_Task details_. Go through the data and copy each line where the word "using" shows up.

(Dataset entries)
= = = = =
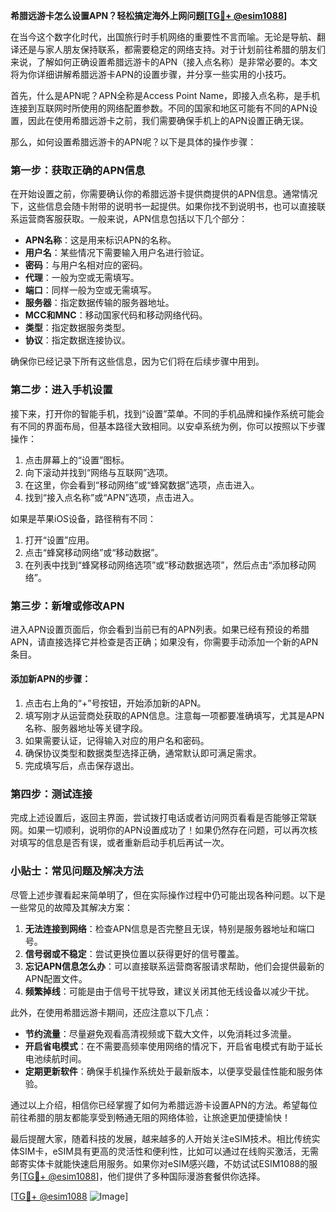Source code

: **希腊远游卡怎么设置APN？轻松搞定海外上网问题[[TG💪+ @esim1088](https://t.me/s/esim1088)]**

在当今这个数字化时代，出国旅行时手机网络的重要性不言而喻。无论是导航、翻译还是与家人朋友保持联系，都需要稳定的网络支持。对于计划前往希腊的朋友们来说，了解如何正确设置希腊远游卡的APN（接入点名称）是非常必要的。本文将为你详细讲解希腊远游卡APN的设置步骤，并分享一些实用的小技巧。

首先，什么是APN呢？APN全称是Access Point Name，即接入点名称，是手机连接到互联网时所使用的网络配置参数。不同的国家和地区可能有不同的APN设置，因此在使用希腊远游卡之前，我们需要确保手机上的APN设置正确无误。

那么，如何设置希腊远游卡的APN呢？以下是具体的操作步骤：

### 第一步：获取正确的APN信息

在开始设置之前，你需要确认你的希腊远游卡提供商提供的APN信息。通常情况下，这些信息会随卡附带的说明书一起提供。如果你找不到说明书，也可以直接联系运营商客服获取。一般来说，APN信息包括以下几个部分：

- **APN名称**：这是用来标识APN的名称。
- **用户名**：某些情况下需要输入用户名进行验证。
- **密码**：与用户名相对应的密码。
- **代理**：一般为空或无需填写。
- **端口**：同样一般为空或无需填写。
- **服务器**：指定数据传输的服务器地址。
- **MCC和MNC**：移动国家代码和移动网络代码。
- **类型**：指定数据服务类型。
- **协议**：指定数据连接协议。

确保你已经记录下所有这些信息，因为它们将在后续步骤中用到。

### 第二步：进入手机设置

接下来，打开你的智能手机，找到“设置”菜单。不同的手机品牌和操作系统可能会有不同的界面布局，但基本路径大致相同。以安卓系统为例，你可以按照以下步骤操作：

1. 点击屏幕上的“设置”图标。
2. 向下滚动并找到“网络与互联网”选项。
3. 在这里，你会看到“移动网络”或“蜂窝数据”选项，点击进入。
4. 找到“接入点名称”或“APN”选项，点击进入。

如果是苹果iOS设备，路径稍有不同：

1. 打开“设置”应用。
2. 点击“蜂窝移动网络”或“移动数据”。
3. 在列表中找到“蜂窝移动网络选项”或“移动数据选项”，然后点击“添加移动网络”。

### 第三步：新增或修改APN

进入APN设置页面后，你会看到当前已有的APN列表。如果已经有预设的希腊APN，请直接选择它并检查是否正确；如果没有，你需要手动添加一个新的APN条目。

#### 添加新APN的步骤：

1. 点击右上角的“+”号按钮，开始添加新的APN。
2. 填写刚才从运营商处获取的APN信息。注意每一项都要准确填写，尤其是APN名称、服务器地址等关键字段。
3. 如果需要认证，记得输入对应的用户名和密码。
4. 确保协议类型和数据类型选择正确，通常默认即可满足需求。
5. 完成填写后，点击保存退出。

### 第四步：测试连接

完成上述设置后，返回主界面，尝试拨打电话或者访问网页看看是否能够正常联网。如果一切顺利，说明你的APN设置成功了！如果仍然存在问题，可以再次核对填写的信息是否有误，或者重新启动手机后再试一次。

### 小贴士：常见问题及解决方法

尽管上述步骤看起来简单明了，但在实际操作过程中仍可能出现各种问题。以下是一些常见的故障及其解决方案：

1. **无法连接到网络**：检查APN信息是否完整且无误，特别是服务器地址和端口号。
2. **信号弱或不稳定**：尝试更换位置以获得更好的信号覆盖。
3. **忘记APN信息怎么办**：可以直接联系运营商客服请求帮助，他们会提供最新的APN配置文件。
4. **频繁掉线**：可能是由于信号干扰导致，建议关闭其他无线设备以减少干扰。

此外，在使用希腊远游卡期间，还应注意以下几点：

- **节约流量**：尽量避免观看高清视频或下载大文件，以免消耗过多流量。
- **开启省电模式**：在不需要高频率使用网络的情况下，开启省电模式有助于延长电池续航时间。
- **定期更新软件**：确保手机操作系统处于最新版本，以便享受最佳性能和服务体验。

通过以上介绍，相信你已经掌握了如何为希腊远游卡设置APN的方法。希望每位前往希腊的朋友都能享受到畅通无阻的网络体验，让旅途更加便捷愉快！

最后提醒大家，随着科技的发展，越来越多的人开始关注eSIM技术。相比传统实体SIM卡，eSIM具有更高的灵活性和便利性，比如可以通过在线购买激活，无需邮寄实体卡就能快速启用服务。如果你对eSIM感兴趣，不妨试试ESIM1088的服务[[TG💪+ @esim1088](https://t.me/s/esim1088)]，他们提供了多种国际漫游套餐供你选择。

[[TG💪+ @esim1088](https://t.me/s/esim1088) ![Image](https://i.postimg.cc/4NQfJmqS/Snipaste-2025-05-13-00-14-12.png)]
= = = = =
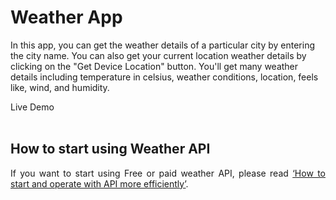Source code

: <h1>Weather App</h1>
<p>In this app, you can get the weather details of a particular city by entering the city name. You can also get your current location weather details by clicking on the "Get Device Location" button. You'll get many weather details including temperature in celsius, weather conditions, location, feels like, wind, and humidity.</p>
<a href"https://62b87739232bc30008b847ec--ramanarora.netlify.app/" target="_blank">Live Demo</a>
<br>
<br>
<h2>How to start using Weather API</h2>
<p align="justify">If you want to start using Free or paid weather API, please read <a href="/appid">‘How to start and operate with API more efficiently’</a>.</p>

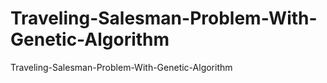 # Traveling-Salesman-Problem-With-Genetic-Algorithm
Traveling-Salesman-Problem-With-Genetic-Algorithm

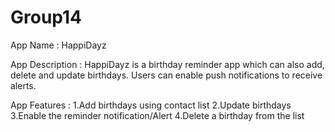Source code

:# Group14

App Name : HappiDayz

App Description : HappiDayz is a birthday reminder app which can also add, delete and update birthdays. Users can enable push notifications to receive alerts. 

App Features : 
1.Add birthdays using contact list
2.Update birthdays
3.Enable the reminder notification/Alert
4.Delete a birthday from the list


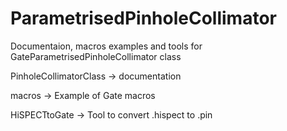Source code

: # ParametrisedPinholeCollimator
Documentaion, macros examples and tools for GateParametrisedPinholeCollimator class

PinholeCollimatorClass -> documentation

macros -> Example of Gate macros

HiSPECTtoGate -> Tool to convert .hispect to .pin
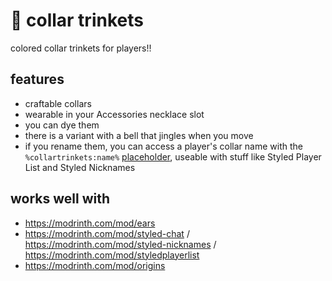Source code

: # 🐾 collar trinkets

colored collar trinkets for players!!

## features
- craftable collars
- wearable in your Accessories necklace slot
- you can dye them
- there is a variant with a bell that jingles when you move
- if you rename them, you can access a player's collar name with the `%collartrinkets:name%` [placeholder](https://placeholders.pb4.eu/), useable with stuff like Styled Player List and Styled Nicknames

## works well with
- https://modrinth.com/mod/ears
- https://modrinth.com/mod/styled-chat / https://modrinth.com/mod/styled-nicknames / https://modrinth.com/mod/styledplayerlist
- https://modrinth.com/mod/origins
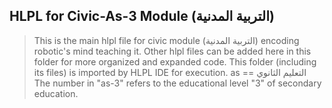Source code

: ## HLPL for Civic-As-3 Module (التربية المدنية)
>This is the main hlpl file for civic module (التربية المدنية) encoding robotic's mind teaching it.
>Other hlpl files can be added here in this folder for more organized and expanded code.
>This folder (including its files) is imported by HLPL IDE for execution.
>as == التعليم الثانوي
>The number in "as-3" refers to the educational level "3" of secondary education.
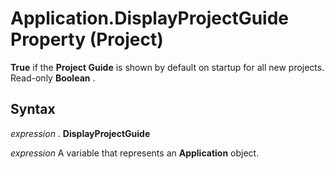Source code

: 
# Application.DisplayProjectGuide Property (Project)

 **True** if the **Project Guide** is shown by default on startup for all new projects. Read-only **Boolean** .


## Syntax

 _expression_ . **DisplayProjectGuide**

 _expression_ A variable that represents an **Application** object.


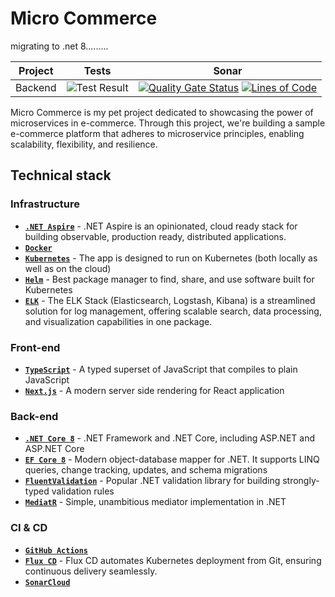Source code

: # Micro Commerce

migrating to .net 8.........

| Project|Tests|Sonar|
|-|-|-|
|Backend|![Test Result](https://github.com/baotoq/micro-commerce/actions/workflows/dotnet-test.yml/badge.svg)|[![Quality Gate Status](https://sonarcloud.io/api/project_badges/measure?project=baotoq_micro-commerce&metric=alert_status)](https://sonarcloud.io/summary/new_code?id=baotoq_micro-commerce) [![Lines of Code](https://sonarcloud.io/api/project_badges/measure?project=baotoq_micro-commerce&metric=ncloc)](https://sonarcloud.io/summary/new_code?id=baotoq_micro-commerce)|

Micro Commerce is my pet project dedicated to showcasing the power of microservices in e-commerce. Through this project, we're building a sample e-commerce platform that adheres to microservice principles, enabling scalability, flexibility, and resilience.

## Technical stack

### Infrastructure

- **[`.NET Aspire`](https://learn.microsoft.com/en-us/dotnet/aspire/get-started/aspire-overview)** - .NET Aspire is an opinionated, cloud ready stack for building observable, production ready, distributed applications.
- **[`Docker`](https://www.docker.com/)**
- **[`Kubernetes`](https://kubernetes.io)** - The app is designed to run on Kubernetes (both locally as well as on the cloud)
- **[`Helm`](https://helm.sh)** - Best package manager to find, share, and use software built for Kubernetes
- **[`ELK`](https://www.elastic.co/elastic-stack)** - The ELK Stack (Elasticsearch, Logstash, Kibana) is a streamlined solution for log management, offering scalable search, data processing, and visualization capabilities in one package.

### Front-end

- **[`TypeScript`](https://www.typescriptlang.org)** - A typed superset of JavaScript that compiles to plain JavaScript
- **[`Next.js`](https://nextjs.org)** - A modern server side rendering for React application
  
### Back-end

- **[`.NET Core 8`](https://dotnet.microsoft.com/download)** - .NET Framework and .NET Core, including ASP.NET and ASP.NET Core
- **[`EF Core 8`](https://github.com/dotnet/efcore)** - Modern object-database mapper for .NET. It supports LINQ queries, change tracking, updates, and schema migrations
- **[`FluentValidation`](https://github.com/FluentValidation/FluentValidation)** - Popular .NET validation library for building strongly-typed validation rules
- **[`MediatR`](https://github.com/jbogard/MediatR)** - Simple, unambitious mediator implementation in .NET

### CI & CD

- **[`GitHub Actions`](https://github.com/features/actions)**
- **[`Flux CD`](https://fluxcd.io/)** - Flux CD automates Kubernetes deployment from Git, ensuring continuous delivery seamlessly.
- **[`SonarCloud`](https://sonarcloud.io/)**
= = = = =
_Response to this task_.
<h2>How to start using Weather API</h2>
<p align="justify">If you want to start using Free or paid weather API, please read <a href="/appid">‘How to start and operate with API more efficiently’</a>.</p>
1.Add birthdays using contact list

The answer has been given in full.